-- Work order --
Please restate word for word the line holding "node_id | NodeIdSchema | |" and every following line through the end of the entries.

Start of Given data

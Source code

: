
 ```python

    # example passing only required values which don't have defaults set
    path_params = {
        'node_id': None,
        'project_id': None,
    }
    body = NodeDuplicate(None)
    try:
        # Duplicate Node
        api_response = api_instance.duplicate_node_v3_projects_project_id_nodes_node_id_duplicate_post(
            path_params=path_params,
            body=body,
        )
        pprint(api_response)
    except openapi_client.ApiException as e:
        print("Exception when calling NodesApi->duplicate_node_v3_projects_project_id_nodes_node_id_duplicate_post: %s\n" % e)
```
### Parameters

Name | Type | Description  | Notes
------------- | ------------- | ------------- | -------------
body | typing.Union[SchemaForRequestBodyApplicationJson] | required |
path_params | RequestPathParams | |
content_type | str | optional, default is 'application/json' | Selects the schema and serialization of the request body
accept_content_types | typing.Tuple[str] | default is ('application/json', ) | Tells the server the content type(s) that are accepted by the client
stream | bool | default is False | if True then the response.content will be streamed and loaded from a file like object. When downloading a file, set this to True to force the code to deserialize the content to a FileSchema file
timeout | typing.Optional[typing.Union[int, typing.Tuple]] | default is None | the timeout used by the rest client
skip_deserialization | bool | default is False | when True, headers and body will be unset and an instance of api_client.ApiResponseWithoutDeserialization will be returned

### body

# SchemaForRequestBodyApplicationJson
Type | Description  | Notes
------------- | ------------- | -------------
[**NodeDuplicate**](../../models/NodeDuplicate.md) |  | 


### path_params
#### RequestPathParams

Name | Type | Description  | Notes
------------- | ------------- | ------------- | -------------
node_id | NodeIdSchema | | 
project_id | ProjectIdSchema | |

End of Given data

-- Answer section --
node_id | NodeIdSchema | | 
project_id | ProjectIdSchema | |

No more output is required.